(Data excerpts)
◇ ◇ ◇ ◇
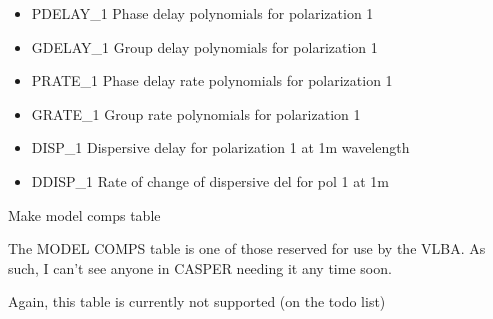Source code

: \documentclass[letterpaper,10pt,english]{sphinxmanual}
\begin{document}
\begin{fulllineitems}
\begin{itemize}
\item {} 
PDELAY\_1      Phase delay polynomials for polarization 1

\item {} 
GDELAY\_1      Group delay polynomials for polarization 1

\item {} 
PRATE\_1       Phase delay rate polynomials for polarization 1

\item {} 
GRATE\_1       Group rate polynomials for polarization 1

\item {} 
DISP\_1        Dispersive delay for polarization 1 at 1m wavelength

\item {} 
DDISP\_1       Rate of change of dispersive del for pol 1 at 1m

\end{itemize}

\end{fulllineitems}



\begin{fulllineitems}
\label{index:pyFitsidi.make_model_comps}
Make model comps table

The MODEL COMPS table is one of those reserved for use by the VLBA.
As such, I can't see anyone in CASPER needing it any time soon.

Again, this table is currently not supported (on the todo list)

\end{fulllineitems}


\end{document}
◇ ◇ ◇ ◇
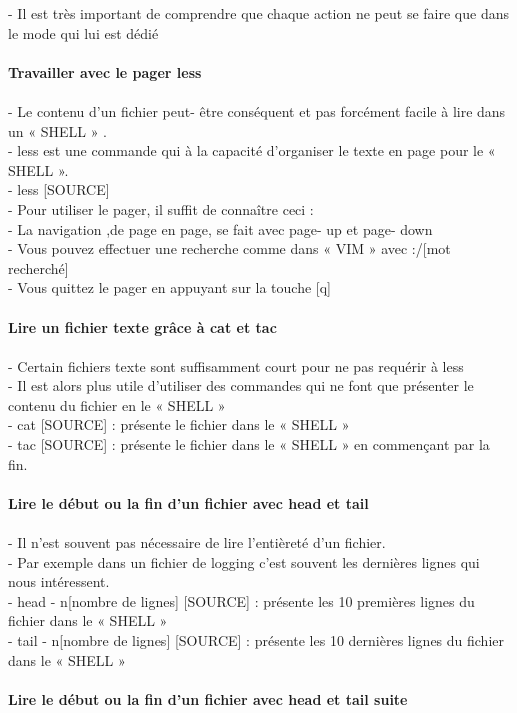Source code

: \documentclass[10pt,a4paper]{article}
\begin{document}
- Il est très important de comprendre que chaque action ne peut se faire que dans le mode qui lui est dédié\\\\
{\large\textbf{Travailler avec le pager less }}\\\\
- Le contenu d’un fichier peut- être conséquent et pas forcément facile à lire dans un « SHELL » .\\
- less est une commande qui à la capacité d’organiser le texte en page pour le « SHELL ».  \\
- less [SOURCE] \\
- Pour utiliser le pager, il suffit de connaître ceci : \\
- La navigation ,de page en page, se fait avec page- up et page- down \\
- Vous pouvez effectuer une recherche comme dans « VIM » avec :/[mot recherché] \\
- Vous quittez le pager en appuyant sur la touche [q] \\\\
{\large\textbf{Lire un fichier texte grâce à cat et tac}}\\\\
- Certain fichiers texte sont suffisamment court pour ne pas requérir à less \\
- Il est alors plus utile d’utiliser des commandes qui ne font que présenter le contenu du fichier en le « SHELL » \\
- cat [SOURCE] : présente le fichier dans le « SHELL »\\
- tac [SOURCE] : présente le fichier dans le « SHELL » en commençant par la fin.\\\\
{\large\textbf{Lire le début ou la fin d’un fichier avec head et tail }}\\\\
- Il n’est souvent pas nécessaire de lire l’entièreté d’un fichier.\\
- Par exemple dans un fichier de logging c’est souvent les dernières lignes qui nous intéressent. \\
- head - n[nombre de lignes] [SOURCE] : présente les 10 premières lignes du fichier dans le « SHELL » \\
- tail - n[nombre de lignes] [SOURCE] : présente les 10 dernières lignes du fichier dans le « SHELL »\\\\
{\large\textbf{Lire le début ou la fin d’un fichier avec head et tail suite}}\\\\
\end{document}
◇ ◇ ◇ ◇
**Problem description:**
Go through the data above and return each line containing the string "nombre".

**Written response:**
- head - n[nombre de lignes] [SOURCE] : présente les 10 premières lignes du fichier dans le « SHELL » \\
- tail - n[nombre de lignes] [SOURCE] : présente les 10 dernières lignes du fichier dans le « SHELL »\\\\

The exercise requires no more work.